Begin at the top of the entries below and write out every line through the one containing "- docs: Auto-generated", excluding pictures.

Source texts of formatted documents
= Beginning of Section =

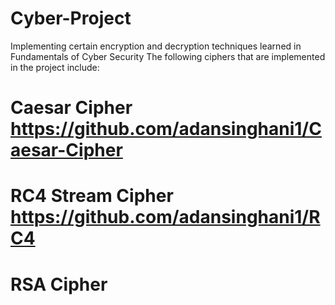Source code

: # Cyber-Project
Implementing certain encryption and decryption techniques learned in Fundamentals of Cyber Security
The following ciphers that are implemented in the project include:
# Caesar Cipher https://github.com/adansinghani1/Caesar-Cipher
# RC4 Stream Cipher https://github.com/adansinghani1/RC4
# RSA Cipher
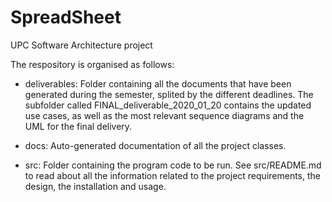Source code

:# SpreadSheet
UPC Software Architecture project

The respository is organised as follows:

  - deliverables: Folder containing all the documents that have been generated during the semester, splited by the different deadlines. The subfolder called FINAL_deliverable_2020_01_20 contains the updated use cases, as well as the most relevant sequence diagrams and the UML for the final delivery.
  
  - docs: Auto-generated documentation of all the project classes.
  
  - src: Folder containing the program code to be run. See src/README.md to read about all the information related to the project requirements, the design, the installation and usage.
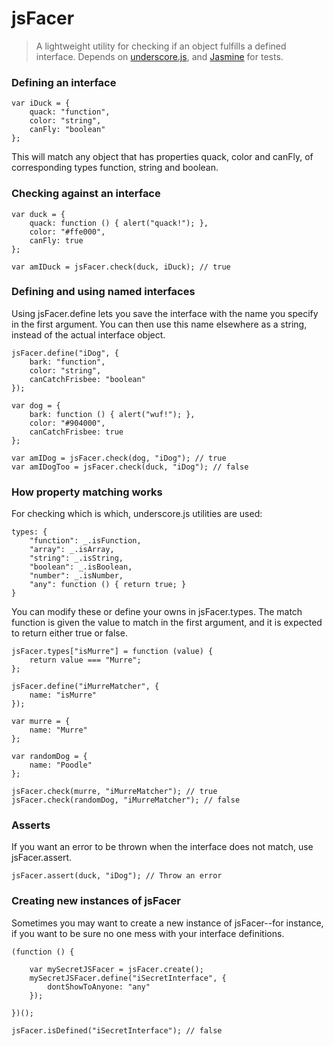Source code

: jsFacer
=======

> A lightweight utility for checking if an object fulfills a defined interface. Depends on [underscore.js](http://documentcloud.github.com/underscore/), and [Jasmine](http://pivotal.github.com/jasmine/) for tests.


### Defining an interface

    var iDuck = {
        quack: "function",
        color: "string",
        canFly: "boolean"
    };

This will match any object that has properties quack, color and canFly, of corresponding types function, string and boolean.


### Checking against an interface

    var duck = {
        quack: function () { alert("quack!"); },
        color: "#ffe000",
        canFly: true
    };

    var amIDuck = jsFacer.check(duck, iDuck); // true


### Defining and using named interfaces

Using jsFacer.define lets you save the interface with the name you specify in the first argument. You can then use this name elsewhere as a string, instead of the actual interface object.

    jsFacer.define("iDog", {
        bark: "function",
        color: "string",
        canCatchFrisbee: "boolean"
    });

    var dog = {
        bark: function () { alert("wuf!"); },
        color: "#904000",
        canCatchFrisbee: true
    };

    var amIDog = jsFacer.check(dog, "iDog"); // true
    var amIDogToo = jsFacer.check(duck, "iDog"); // false


### How property matching works

For checking which is which, underscore.js utilities are used:

    types: {
        "function": _.isFunction,
        "array": _.isArray,
        "string": _.isString,
        "boolean": _.isBoolean,
        "number": _.isNumber,
        "any": function () { return true; }
    }

You can modify these or define your owns in jsFacer.types. The match function is given the value to match in the first argument, and it is expected to return either true or false.

    jsFacer.types["isMurre"] = function (value) {
        return value === "Murre";
    };

    jsFacer.define("iMurreMatcher", {
        name: "isMurre"
    });

    var murre = {
        name: "Murre"
    };

    var randomDog = {
        name: "Poodle"
    };

    jsFacer.check(murre, "iMurreMatcher"); // true
    jsFacer.check(randomDog, "iMurreMatcher"); // false


### Asserts

If you want an error to be thrown when the interface does not match, use jsFacer.assert.

    jsFacer.assert(duck, "iDog"); // Throw an error


### Creating new instances of jsFacer

Sometimes you may want to create a new instance of jsFacer--for instance, if you want to be sure no one mess with your interface definitions.

    (function () {

        var mySecretJSFacer = jsFacer.create();
        mySecretJSFacer.define("iSecretInterface", {
            dontShowToAnyone: "any"
        });

    })();

    jsFacer.isDefined("iSecretInterface"); // false


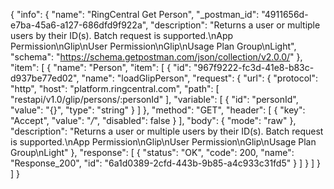 {
  "info": {
    "name": "RingCentral Get Person",
    "_postman_id": "4911656d-e7ba-45a6-a127-686dfd9f922a",
    "description": "Returns a user or multiple users by their ID(s). Batch request is supported.\nApp Permission\nGlip\nUser Permission\nGlip\nUsage Plan Group\nLight",
    "schema": "https://schema.getpostman.com/json/collection/v2.0.0/"
  },
  "item": [
    {
      "name": "Person",
      "item": [
        {
          "id": "967f9222-fc3d-41e8-b83c-d937be77ed02",
          "name": "loadGlipPerson",
          "request": {
            "url": {
              "protocol": "http",
              "host": "platform.ringcentral.com",
              "path": [
                "restapi/v1.0/glip/persons/:personId"
              ],
              "variable": [
                {
                  "id": "personId",
                  "value": "{}",
                  "type": "string"
                }
              ]
            },
            "method": "GET",
            "header": [
              {
                "key": "Accept",
                "value": "*/*",
                "disabled": false
              }
            ],
            "body": {
              "mode": "raw"
            },
            "description": "Returns a user or multiple users by their ID(s). Batch request is supported.\nApp Permission\nGlip\nUser Permission\nGlip\nUsage Plan Group\nLight"
          },
          "response": [
            {
              "status": "OK",
              "code": 200,
              "name": "Response_200",
              "id": "6a1d0389-2cfd-443b-9b85-a4c933c31fd5"
            }
          ]
        }
      ]
    }
  ]
}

= End of Section =

Answer area:
Source code

: # Cyber-Project
Implementing certain encryption and decryption techniques learned in Fundamentals of Cyber Security
The following ciphers that are implemented in the project include:
# Caesar Cipher https://github.com/adansinghani1/Caesar-Cipher
# RC4 Stream Cipher https://github.com/adansinghani1/RC4
# RSA Cipher
Source code

:# SpreadSheet
UPC Software Architecture project

The respository is organised as follows:

  - deliverables: Folder containing all the documents that have been generated during the semester, splited by the different deadlines. The subfolder called FINAL_deliverable_2020_01_20 contains the updated use cases, as well as the most relevant sequence diagrams and the UML for the final delivery.
  
  - docs: Auto-generated documentation of all the project classes.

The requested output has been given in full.